◆ Goal of the exercise
Collect all lines below with the string "Developer".

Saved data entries
<<<<

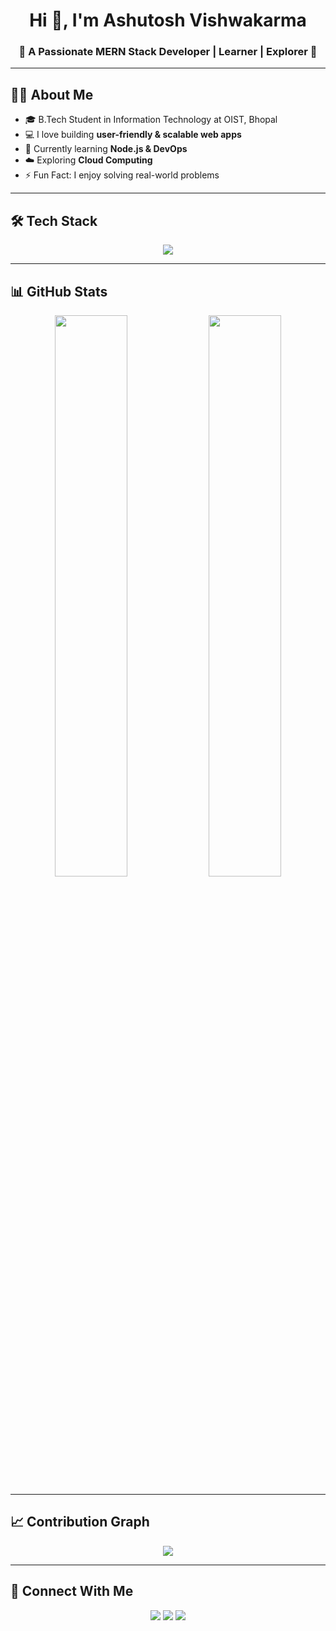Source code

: <h1 align="center">Hi 👋, I'm Ashutosh Vishwakarma</h1>
<h3 align="center">🚀 A Passionate MERN Stack Developer | Learner | Explorer 🚀</h3>

---

## 🙋‍♂️ About Me
- 🎓 B.Tech Student in Information Technology at OIST, Bhopal  
- 💻 I love building **user-friendly & scalable web apps**  
- 🌱 Currently learning **Node.js & DevOps**  
- ☁️ Exploring **Cloud Computing**  
- ⚡ Fun Fact: I enjoy solving real-world problems  

---

## 🛠️ Tech Stack
<p align="center">
  <img src="https://skillicons.dev/icons?i=html,css,js,react,redux,tailwind,bootstrap,nodejs,express,mongodb,java,git,github,vscode" />
</p>

---

## 📊 GitHub Stats
<p align="center">
  <img src="https://github-readme-stats.vercel.app/api?username=987Ashutoscoder&show_icons=true&theme=tokyonight" width="48%" />
  <img src="https://github-readme-stats.vercel.app/api/top-langs/?username=987Ashutoscoder&layout=compact&theme=tokyonight" width="48%" />
</p>

---

## 📈 Contribution Graph
<p align="center">
  <img src="https://github-readme-activity-graph.vercel.app/graph?username=987Ashutoscoder&theme=github-compact" />
</p>

---

## 🤝 Connect With Me
<p align="center">
  <a href="https://www.linkedin.com/in/ashu37"><img src="https://img.shields.io/badge/-LinkedIn-blue?logo=linkedin&logoColor=white" /></a>
  <a href="https://github.com/987Ashutoscoder"><img src="https://img.shields.io/badge/-GitHub-black?logo=github&logoColor=white" /></a>
  <a href="mailto:ashutosh@example.com"><img src="https://img.shields.io/badge/-Email-red?logo=gmail&logoColor=white" /></a>
</p>
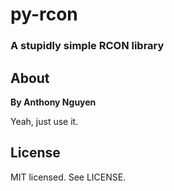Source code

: # py-rcon
### A stupidly simple RCON library

## About
**By Anthony Nguyen**

Yeah, just use it.

## License
MIT licensed. See LICENSE.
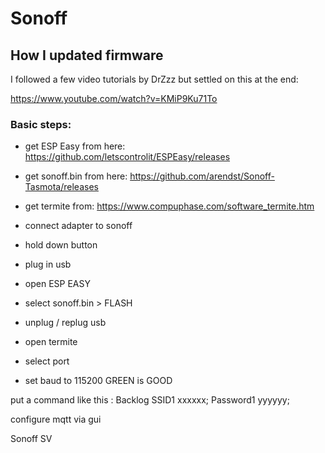 <h1>Sonoff</h1>

<h2>How I updated firmware</h2>

I followed a few video tutorials by DrZzz but settled on this at the end:

https://www.youtube.com/watch?v=KMiP9Ku71To


<h3>Basic steps:</h3>

* get ESP Easy from here: https://github.com/letscontrolit/ESPEasy/releases
* get sonoff.bin from here: https://github.com/arendst/Sonoff-Tasmota/releases
* get termite from: https://www.compuphase.com/software_termite.htm


* connect adapter to sonoff
* hold down button
* plug in usb
* open ESP EASY
* select sonoff.bin > FLASH

* unplug / replug usb

* open termite
* select port
* set baud to 115200
GREEN is GOOD

put a command like this :
Backlog SSID1 xxxxxx; Password1 yyyyyy;

configure mqtt via gui

Sonoff SV




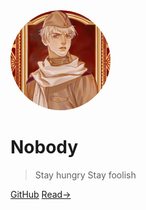 <img width="160px" style="border-radius: 50%" bor src="style\touxiang.jpg">

# **Nobody**

>Stay hungry Stay foolish
>
>
>
>

[GitHub](https://github.com/LIANG-MJZ/LIANG-MJZ.github.io)
[Read->](/View.md)

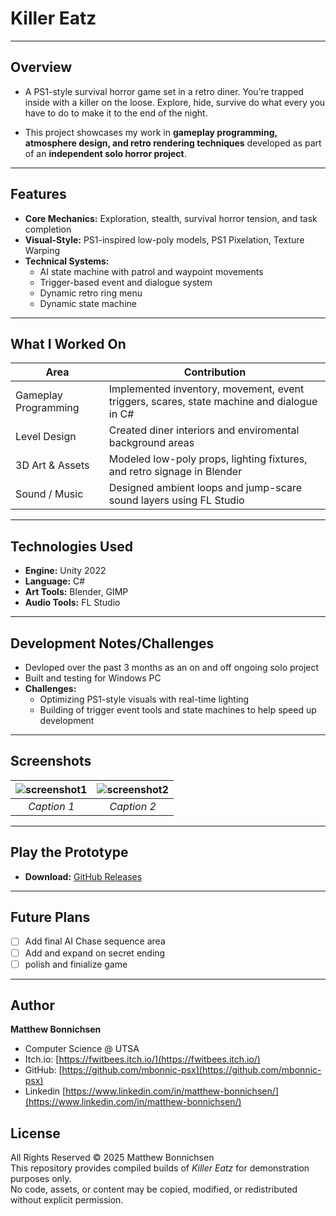 # Killer Eatz

---

## Overview

- A PS1-style survival horror game set in a retro diner. You’re trapped inside with a killer on the loose. Explore, hide, survive do what every you have to do to make it to the end of the night.

- This project showcases my work in **gameplay programming, atmosphere design, and retro rendering techniques** developed as part of an **independent solo horror project**.

--- 

## Features

- **Core Mechanics:** Exploration, stealth, survival horror tension, and task completion
- **Visual-Style:** PS1-inspired low-poly models, PS1 Pixelation, Texture Warping
- **Technical Systems:**
  - AI state machine with patrol and waypoint movements
  - Trigger-based event and dialogue system
  - Dynamic retro ring menu
  - Dynamic state machine

 ---

 ## What I Worked On

 | Area | Contribution |
|------|---------------|
| Gameplay Programming | Implemented inventory, movement, event triggers, scares, state machine and dialogue in C# |
| Level Design | Created diner interiors and enviromental background areas |
| 3D Art & Assets | Modeled low-poly props, lighting fixtures, and retro signage in Blender |
| Sound / Music | Designed ambient loops and jump-scare sound layers using FL Studio |

---

## Technologies Used

- **Engine:** Unity 2022
- **Language:** C#
- **Art Tools:** Blender, GIMP
- **Audio Tools:** FL Studio

---

## Development Notes/Challenges

- Devloped over the past 3 months as an on and off ongoing solo project
- Built and testing for Windows PC
- **Challenges:**
    - Optimizing PS1-style visuals with real-time lighting
    - Building of trigger event tools and state machines to help speed up development
 
---

## Screenshots

| ![screenshot1](path_or_url.png) | ![screenshot2](path_or_url.png) |
|:--:|:--:|
| *Caption 1* | *Caption 2* |

---

## Play the Prototype

-  **Download:** [GitHub Releases](https://github.com/yourusername/unity-game-project-killer-eatz/releases)

---

## Future Plans

- [ ] Add final AI Chase sequence area
- [ ] Add and expand on secret ending
- [ ] polish and finialize game

---

## Author

**Matthew Bonnichsen**
- Computer Science @ UTSA
- Itch.io: [https://fwitbees.itch.io/](https://fwitbees.itch.io/)
- GitHub: [https://github.com/mbonnic-psx](https://github.com/mbonnic-psx)
- Linkedin [https://www.linkedin.com/in/matthew-bonnichsen/](https://www.linkedin.com/in/matthew-bonnichsen/)

## License
All Rights Reserved © 2025 Matthew Bonnichsen  
This repository provides compiled builds of *Killer Eatz* for demonstration purposes only.  
No code, assets, or content may be copied, modified, or redistributed without explicit permission.
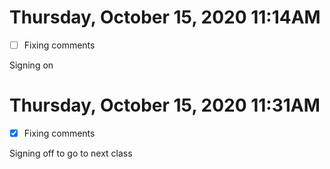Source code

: # Thursday, October 15, 2020 11:14AM
- [ ] Fixing comments

Signing on 

# Thursday, October 15, 2020 11:31AM
- [X] Fixing comments

Signing off to go to next class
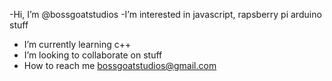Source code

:-Hi, I’m @bossgoatstudios
-I’m interested in javascript, rapsberry pi arduino stuff
- I’m currently learning c++
- I’m looking to collaborate on stuff
- How to reach me bossgoatstudios@gmail.com

<!---
bossgoatstudios/bossgoatstudios is a ✨ special ✨ repository because its `README.md` (this file) appears on your GitHub profile.
You can click the Preview link to take a look at your changes.
--->
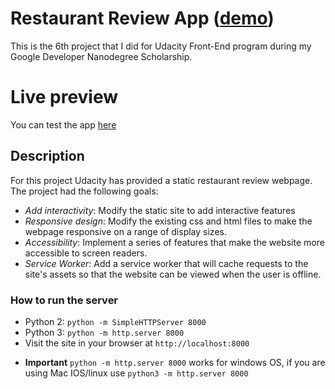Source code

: # Restaurant Review App ([demo](https://maryb16.github.io/Restaurant-Review-App/))
This is the 6th project that I did for Udacity Front-End program during my Google Developer Nanodegree Scholarship.

# Live preview
You can test the app [here](https://maryb16.github.io/Restaurant-Review-App/)

## Description
For this project Udacity has provided a static restaurant review webpage. The project had the following goals:
* *Add interactivity*: Modify the static site to add interactive features
* *Responsive design*: Modify the existing css and html files to make the webpage responsive on a range of display sizes.
* *Accessibility*: Implement a series of features that make the website more accessible to screen readers.
* *Service Worker*: Add a service worker that will cache requests to the site's assets so that the website can be viewed when the user is offline.

### How to run the server 
- Python 2: `python -m SimpleHTTPServer 8000`
- Python 3: `python -m http.server 8000`
- Visit the site in your browser at `http://localhost:8000`
* **Important** `python -m http.server 8000` works for windows OS, if you are using Mac IOS/linux use `python3 -m http.server 8000`

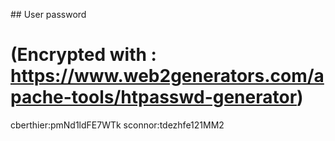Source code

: ## User password 
# (Encrypted with : https://www.web2generators.com/apache-tools/htpasswd-generator)

cberthier:pmNd1ldFE7WTk
sconnor:tdezhfe121MM2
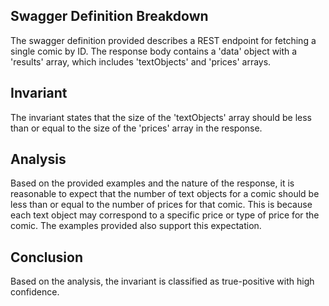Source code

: ## Swagger Definition Breakdown
The swagger definition provided describes a REST endpoint for fetching a single comic by ID. The response body contains a 'data' object with a 'results' array, which includes 'textObjects' and 'prices' arrays.

## Invariant
The invariant states that the size of the 'textObjects' array should be less than or equal to the size of the 'prices' array in the response.

## Analysis
Based on the provided examples and the nature of the response, it is reasonable to expect that the number of text objects for a comic should be less than or equal to the number of prices for that comic. This is because each text object may correspond to a specific price or type of price for the comic. The examples provided also support this expectation.

## Conclusion
Based on the analysis, the invariant is classified as true-positive with high confidence.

>>>>

◆ Solved exercise
<h3 align="center">🚀 A Passionate MERN Stack Developer | Learner | Explorer 🚀</h3>
This is the 6th project that I did for Udacity Front-End program during my Google Developer Nanodegree Scholarship.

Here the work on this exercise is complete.